OS 標準の漢字コードは EUC-JP なのに、
Samba で共有している directory 以下には ShiftJIS の filename が沢山、
なんてことはありませんか?
EUC-JP の filename なら普通に access 出来るのに、
ShiftJIS の filename なんか文字化けして読めないわコマンド引数に書けないわで、
扱いには大層苦労します。
そんな時には、
Samba で共有している directory を変数 SJISPATH で指定してあげましょう。

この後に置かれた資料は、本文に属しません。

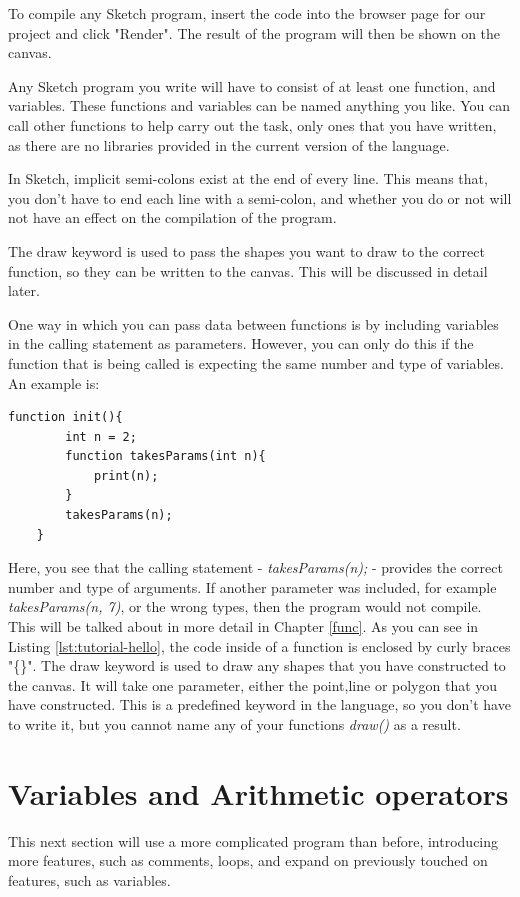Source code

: \documentclass{l3proj}
\begin{document}
To compile any Sketch program, insert the code into the browser page for our project and click "Render". The result of the program will then be shown on the canvas.

Any Sketch program you write will have to consist of at least one function, and variables. These functions and variables can be named anything you like. You can call other functions to help carry out the task, only ones that you have written, as there are no libraries provided in the current version of the language. 

In Sketch, implicit semi-colons exist at the end of every line. This means that, you don't have to end each line with a semi-colon, and whether you do or not will not have an effect on the compilation of the program. 

The draw keyword is used to pass the shapes you want to draw to the correct function, so they can be written to the canvas. This will be discussed in detail later.

One way in which you can pass data between functions is by including variables in the calling statement as parameters. However, you can only do this if the function that is being called is expecting the same number and type of variables. An example is:

\begin{lstlisting}[caption={Function Parameters},label={lst:tutorial-parameters}]
    function init(){
        int n = 2;
        function takesParams(int n){
            print(n);
        }
        takesParams(n);
    }
\end{lstlisting}

Here, you see that the calling statement - \textit{takesParams(n);} - provides the correct number and type of arguments. If another parameter was included, for example \textit{takesParams(n, 7)}, or the wrong types, then the program would not compile. This will be talked about in more detail in Chapter \ref{func}. As you can see in Listing \ref{lst:tutorial-hello}, the code inside of a function is enclosed by curly braces "\{\}". The draw keyword is used to draw any shapes that you have constructed to the canvas. It will take one parameter, either the point,line or polygon that you have constructed. This is a predefined keyword in the language, so you don't have to write it, but you cannot name any of your functions \textit{draw()} as a result. 

\section{Variables and Arithmetic operators}
\label{vars}
This next section will use a more complicated program than before, introducing more features, such as comments, loops, and expand on previously touched on features, such as variables.
\end{document}

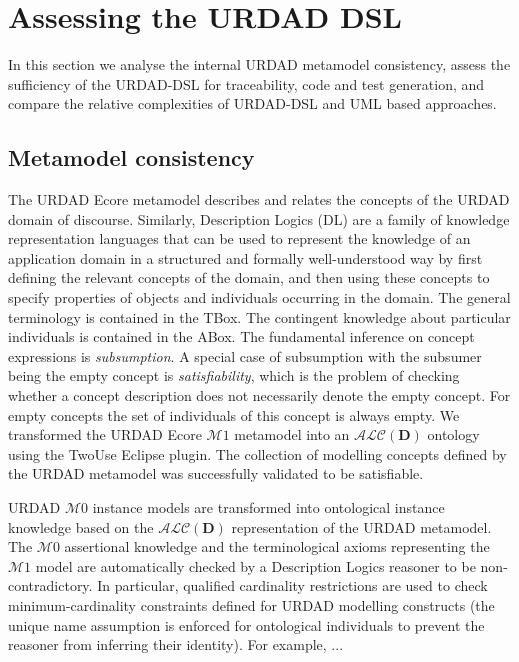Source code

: \section{Assessing the URDAD DSL \label{sec:assessment}}

In this section we analyse the internal URDAD metamodel consistency, assess the sufficiency of the URDAD-DSL for traceability, code and test generation, and compare the relative complexities of URDAD-DSL and UML based approaches.


\subsection{Metamodel consistency}

The URDAD Ecore metamodel describes and relates the concepts of the URDAD domain of discourse. Similarly, Description Logics (DL) are a family of knowledge representation languages that can be used to represent the knowledge of an application domain in a structured and formally well-understood way by first defining the relevant concepts of the domain, and then using these concepts to specify properties of objects and individuals occurring in the domain. The general terminology is contained in the TBox. The contingent knowledge about particular individuals is contained in the ABox. The fundamental inference on concept expressions is \emph{subsumption}. A special case of subsumption with the subsumer being the empty concept is \emph{satisfiability}, which is the problem of checking whether a concept description does not necessarily denote the empty concept. For empty concepts the set of individuals of this concept is always empty. We transformed the URDAD Ecore $\mathcal{M}1$ metamodel into an $\mathcal{ALC}(\textbf{D})$ ontology using the TwoUse \cite{parreiras_using_2010} Eclipse plugin. The collection of modelling concepts defined by the URDAD metamodel was successfully validated to be satisfiable.

URDAD $\mathcal{M}0$ instance models are transformed into ontological instance knowledge based on the $\mathcal{ALC}(\textbf{D})$ representation of the URDAD metamodel. The $\mathcal{M}0$ assertional knowledge and the terminological axioms representing the $\mathcal{M}1$ model are automatically checked by a Description Logics reasoner to be non-contradictory. In particular, qualified cardinality restrictions are used to check minimum-cardinality constraints defined for URDAD modelling constructs (the unique name assumption is enforced for ontological individuals to prevent the reasoner from inferring their identity). For example, ...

SJISPATH の値は「:」で区切って複数記述出来ますが、
共有している一番上の階層の directory だけを指定しておけば十分なので、
普通はそんなにだらだらと長く書く必要はありません。
例えばこんな感じ。
SJISPATH=/usr/share/samba:~/samba |
なお、 OS 標準の漢字コードは compile 時にハードコートされているものが使われますが、 この選択肢には EUC-JP と ShiftJIS しかありません。 Mac OS X の UTF-8 のように、 OS 標準の漢字コードとしてこの選択肢に無いものを使う場合は、 変数 FNAMEKCODE で指定して下さい。
変数を FDclone に与える方法は幾つかありますが、 ここでは手っ取り早くコマンドライン引数で指定してみましょう。 まずは引数無しで起動するとこんな感じに表示されます。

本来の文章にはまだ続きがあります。